La postal es un instrumento, concebido curiosamente en años cercanos a la escritura de Walden, que intenta asistir a la realidad desde un trozo representativo en donde se germina el mensaje. Pero Thoreau bien sabía que ese instante, de ruido y herrumbre, no contaba con una postal capaz de ejercer la mímesis pura de un país, al menos no uno que ignoraba el retorno a lo sagrado. No es necesario debatir que en su propuesta de abandono predomina la elocuencia. Anticipando la publicación de Walden, el panorama del bosque se concibe como una realidad virgen. No cuenta con un retrato literario tan fuertemente coincidente con la espiritualidad del hombre. Tampoco existió, entre las voces previas al trascendentalismo, una personalidad tan crítica, una que fuese capaz de destruir la postal norteamericana morando entre las hojas y el verbo.

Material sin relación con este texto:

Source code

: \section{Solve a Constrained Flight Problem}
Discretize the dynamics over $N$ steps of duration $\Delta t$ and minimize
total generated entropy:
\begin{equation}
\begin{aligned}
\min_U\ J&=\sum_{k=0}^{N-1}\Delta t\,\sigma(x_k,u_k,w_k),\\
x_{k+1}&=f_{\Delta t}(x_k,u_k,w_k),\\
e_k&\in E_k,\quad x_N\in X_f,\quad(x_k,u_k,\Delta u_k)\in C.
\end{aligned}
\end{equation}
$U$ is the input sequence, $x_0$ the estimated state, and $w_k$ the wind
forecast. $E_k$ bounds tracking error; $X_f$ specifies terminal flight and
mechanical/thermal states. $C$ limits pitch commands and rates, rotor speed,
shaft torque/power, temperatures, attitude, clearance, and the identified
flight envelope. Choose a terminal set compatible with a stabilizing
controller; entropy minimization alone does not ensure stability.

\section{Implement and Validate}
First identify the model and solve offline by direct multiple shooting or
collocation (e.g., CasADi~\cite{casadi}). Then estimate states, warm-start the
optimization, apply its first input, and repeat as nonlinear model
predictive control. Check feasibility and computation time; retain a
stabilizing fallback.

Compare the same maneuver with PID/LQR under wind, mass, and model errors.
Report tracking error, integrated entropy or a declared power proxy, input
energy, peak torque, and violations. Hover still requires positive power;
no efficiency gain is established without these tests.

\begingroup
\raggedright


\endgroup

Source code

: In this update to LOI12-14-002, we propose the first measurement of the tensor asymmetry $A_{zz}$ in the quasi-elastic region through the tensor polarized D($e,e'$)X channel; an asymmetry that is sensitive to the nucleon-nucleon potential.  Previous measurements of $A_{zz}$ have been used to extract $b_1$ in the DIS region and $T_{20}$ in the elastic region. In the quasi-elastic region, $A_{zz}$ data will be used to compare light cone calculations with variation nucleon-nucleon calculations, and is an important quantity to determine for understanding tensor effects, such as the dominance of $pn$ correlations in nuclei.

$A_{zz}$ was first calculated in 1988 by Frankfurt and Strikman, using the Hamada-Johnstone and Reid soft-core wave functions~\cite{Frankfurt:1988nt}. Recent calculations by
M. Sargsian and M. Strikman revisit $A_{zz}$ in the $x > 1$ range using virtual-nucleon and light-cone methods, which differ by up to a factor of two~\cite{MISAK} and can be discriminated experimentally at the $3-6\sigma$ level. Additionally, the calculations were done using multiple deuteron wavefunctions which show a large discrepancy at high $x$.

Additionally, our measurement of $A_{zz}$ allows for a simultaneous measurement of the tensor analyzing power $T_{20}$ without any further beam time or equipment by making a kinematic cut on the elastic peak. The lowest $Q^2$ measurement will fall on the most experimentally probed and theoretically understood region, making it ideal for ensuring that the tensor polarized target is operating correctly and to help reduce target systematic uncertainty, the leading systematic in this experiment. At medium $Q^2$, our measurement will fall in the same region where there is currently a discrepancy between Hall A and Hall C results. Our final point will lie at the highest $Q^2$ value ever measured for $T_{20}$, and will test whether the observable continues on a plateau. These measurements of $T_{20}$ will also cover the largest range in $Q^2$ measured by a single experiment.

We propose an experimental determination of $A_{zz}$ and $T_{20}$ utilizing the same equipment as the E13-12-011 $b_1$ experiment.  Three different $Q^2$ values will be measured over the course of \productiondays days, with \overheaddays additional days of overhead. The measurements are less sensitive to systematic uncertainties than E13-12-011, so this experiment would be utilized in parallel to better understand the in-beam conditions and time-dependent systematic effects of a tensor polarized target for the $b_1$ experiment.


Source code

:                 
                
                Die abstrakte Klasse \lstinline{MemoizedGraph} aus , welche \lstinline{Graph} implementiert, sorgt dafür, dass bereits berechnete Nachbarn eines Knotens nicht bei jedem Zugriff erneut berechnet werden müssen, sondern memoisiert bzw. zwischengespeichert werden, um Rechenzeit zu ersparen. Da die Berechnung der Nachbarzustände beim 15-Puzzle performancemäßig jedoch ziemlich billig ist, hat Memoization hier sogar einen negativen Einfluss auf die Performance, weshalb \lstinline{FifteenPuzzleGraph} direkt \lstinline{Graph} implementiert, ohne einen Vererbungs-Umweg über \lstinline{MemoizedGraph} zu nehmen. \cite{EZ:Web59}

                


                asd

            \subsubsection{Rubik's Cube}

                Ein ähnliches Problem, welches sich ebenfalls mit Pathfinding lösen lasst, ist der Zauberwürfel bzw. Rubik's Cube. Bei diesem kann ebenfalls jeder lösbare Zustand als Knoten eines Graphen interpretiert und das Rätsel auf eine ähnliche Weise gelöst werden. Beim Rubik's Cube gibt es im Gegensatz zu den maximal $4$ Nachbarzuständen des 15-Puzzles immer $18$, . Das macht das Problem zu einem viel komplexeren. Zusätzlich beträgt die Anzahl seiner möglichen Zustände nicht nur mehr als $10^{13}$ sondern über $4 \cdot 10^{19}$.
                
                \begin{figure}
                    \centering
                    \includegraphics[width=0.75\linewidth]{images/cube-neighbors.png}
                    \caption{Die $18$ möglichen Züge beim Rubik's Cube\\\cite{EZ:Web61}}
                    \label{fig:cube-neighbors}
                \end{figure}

La lectura de Walden no refiere al humano que destruye la postal de la urbe por mero hecho social, la idea adecuada es encontrar —en el otro lado del paisaje— una postal que sea útil para oír la resonancia de la naturaleza y la musicalidad del espíritu. Cavilar con el texto de Thoreau es compartir con él la idea de desmontar un escenario, rastrear entre insectos que están a punto de volverse tierra, filtrar la semilla adecuada. La voz que escribe en la obra es de quien se vio obligado a adiestrar, en soledad y en compañía de las estaciones del año, el cuerpo humano. Carne y piel. Un cuerpo que, metafísicamente, rememora con frecuencia a los maestros iniciáticos bíblicos o budistas, se le da la mano a Confucio, a los poetas helénicos, textos sacramentales, con el esfuerzo de encontrar un grado de concordia consigo mismo. Ese particular retiro al bosque por parte de Thoreau, le exigió practicar el individualismo, pero el resultado es la tarjeta postal de una vida que, en palabras del autor, nunca dejaba de ser nueva, y únicamente por esa constancia es cómo la fractura de la postal requiere entender el bosque como el espacio sagrado de los días. Cuando menos, en Walden.